We all wish we could get more work done in less time. If we were more productive, we’d have a better chance at getting that raise, we’d have more personal time to do what we wanted, and we’d get closer to our goals much faster. Unfortunately, you can’t bully yourself into working harder. There’s no switch you can flip to suddenly make yourself a task-executing, process-churning machine.
There are, however, a number of different psychological tricks and games you can use to create an environment that naturally encourages you to do your best. These are seven of the best:
1. Create Mini-Tasks. First, take large tasks and break them up into much smaller tasks. On the surface, this won’t make much of a difference; you’ll still be doing the same amount of work either way. But the mini-task structure will make it easier for you to work harder and more consistently to get that work done. Creating smaller tasks will compartmentalize your thinking, giving you perspective into the scope of the master problem and allowing you to strategize before jumping in. Then, executing those small tasks one by one will dramatically increase your motivation in continuing. The end result is that you’ll be able to work more efficiently, and you’ll be more motivated to keep working hard once you get going.
2. Start With Something Easy. Getting the ball rolling is one of the hardest parts of working productively, as any chronic Monday-hater will tell you. How you approach the morning will determine your flow for much of the rest of the day. For example, you could get sucked into a spiral of email responses and phone calls, never to touch a task, or you could get lost reading a hundred articles you saw on Twitter. Instead, knock out something easy as soon as you get to work. Because it’s easy, you won’t be intimidated to start it. Because you can do it quickly, you’ll feel good and you’ll be motivated to take on the next task in front of you. It’s a shortcut to building momentum.

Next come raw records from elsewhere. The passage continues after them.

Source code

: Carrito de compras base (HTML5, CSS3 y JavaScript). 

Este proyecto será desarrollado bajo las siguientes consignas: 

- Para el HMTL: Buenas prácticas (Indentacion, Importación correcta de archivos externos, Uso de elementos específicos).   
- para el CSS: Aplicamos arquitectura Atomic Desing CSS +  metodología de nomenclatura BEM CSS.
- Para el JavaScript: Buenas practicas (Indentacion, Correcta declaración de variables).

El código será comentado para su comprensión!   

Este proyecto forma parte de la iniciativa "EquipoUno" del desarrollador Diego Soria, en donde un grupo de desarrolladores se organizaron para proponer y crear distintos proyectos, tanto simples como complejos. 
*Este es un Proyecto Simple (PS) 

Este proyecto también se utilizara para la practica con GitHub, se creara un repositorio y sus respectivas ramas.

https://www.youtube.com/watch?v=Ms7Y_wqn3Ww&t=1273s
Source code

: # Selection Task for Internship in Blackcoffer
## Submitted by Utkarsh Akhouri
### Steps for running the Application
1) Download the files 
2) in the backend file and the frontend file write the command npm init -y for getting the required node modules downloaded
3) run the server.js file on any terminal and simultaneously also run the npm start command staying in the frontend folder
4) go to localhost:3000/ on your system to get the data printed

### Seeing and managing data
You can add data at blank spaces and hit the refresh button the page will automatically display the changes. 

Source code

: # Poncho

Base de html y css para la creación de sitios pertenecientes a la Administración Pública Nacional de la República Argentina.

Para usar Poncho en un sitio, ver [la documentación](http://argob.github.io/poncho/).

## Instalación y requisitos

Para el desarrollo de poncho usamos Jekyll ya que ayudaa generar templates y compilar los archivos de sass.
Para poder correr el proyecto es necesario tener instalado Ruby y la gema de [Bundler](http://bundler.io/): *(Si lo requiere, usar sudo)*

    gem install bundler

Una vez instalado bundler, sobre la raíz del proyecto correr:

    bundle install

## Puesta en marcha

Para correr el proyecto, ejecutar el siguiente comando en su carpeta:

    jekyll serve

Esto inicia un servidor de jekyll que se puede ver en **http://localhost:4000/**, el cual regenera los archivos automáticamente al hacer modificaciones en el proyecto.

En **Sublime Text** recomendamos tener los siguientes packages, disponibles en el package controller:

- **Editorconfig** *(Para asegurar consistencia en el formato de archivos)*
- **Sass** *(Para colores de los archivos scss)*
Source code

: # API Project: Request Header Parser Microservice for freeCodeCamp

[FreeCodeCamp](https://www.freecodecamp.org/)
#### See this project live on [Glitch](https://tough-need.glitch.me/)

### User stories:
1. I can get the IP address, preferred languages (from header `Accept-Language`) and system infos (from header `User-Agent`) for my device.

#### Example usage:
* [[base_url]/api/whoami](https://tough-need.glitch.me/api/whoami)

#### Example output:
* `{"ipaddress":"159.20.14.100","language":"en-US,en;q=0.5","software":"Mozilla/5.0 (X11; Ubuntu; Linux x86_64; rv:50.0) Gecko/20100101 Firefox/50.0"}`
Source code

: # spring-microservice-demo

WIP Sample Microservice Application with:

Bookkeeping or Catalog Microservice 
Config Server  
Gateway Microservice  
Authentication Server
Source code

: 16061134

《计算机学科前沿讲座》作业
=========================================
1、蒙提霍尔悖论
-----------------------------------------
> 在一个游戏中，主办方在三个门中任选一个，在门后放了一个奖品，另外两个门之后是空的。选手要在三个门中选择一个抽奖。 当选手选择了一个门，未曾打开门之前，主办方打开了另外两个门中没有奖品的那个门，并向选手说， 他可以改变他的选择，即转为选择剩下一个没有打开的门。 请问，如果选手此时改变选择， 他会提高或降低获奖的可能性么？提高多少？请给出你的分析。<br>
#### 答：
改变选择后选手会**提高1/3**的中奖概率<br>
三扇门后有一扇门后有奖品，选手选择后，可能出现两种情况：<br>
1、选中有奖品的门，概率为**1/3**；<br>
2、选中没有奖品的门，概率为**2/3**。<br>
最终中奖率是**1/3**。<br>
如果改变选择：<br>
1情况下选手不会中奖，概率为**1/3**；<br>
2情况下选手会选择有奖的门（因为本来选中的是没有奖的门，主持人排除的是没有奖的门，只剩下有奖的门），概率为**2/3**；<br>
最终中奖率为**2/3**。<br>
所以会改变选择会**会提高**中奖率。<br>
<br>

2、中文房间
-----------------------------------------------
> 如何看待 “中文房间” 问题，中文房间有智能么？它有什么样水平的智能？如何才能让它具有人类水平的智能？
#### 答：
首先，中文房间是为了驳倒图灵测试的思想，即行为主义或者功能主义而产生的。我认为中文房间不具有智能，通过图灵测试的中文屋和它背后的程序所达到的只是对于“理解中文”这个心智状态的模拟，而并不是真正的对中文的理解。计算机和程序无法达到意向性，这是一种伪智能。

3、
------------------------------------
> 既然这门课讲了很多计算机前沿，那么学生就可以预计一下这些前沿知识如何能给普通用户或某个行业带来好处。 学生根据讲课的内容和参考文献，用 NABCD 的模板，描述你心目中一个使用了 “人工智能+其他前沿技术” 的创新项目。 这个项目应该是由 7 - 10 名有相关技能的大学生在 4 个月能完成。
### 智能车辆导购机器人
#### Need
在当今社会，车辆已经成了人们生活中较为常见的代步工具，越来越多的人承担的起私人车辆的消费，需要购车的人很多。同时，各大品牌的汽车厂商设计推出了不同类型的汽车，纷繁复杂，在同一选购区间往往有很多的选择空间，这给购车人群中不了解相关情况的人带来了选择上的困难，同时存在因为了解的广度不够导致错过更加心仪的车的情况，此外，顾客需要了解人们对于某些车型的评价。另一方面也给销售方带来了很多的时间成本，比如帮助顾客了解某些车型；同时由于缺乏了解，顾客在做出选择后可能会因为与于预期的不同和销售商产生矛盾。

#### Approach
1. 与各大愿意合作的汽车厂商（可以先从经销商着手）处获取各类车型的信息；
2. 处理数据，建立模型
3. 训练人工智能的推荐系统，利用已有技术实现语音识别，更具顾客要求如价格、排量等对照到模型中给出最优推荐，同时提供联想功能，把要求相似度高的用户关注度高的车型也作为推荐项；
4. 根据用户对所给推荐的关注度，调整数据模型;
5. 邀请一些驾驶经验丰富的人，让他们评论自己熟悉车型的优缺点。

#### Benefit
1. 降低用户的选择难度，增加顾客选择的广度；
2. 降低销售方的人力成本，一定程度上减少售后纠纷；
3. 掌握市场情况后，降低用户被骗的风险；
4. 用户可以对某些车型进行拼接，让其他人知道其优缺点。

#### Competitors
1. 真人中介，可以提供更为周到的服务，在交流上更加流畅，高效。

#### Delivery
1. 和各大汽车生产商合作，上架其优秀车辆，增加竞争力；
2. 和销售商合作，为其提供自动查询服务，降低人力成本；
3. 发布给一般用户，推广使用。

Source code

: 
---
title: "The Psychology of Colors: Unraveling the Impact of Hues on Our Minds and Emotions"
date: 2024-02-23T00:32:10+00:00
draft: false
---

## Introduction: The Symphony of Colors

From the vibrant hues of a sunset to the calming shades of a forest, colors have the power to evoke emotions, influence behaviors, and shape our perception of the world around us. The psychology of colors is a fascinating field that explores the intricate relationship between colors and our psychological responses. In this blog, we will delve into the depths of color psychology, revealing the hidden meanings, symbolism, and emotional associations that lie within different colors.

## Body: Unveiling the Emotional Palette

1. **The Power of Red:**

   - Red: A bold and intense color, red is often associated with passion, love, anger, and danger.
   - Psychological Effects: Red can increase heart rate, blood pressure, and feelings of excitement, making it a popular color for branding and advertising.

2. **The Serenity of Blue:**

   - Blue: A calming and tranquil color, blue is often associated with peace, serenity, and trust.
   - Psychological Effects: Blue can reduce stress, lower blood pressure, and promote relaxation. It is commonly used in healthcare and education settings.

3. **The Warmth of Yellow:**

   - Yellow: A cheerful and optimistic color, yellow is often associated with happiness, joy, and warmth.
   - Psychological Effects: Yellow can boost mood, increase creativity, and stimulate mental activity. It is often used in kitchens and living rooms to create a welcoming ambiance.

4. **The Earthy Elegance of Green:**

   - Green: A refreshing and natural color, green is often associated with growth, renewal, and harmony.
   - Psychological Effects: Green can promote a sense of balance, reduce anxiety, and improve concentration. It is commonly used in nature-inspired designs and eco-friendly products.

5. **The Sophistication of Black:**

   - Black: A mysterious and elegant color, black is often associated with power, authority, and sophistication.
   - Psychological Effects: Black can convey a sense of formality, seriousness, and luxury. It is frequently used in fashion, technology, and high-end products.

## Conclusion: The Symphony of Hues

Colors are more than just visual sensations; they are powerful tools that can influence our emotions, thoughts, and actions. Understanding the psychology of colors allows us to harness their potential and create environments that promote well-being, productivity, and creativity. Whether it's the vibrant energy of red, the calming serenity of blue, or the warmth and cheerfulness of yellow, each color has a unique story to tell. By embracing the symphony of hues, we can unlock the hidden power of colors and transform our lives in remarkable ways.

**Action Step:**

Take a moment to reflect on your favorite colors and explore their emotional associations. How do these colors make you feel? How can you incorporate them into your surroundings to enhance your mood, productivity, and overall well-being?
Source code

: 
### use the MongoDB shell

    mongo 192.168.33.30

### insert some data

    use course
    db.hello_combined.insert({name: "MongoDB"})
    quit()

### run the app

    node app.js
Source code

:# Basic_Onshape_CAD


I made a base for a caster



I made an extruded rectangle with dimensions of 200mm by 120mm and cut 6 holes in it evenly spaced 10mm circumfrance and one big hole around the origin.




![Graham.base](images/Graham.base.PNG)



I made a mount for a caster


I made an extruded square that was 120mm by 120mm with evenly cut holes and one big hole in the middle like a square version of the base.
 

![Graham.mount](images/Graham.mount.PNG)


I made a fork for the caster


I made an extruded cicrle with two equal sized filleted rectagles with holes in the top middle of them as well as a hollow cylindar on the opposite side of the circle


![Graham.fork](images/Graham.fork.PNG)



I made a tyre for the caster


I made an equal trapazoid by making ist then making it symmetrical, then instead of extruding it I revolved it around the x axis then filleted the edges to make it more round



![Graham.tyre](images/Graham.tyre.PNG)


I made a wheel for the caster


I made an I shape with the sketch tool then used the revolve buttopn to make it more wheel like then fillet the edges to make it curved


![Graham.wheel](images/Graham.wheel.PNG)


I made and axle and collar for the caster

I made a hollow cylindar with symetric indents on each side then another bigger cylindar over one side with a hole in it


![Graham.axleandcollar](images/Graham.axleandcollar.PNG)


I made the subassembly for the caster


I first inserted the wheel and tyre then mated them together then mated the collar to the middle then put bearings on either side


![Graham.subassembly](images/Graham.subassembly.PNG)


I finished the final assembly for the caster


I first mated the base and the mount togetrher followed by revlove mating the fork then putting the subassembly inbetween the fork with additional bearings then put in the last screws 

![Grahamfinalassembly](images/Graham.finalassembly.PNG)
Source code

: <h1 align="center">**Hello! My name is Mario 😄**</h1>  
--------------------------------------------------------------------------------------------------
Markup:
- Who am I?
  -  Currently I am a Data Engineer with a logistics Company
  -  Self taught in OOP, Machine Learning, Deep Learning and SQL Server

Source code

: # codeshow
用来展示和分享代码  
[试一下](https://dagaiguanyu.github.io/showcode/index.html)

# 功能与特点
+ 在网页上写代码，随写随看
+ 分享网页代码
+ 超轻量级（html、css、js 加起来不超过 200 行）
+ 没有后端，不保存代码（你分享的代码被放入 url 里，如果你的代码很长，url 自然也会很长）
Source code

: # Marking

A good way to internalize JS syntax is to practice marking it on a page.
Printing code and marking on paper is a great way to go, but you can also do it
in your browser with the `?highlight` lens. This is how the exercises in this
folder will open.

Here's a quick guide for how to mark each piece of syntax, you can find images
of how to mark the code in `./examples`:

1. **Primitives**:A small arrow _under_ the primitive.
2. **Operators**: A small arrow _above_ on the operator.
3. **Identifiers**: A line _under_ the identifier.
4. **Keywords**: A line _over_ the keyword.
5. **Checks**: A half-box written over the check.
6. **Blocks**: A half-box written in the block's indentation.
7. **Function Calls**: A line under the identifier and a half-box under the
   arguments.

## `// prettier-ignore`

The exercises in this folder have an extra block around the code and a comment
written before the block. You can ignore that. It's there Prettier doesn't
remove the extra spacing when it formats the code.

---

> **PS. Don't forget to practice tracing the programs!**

3. Tackle Challenging Tasks Early. Once you’ve got that first easy task under your belt, consider moving on to something much more challenging. In fact, take a look at your task list for the day and select your most challenging problem. Work on that as soon as you’ve warmed up with an easy piece. If you can complete this challenging task, everything else you have to do throughout the day will seem easier by comparison, and you’ll be more likely to work through the lesser problems you’ll inevitably face. If you’re struggling with the big task, work back to my first piece of advice and break it up into smaller sections.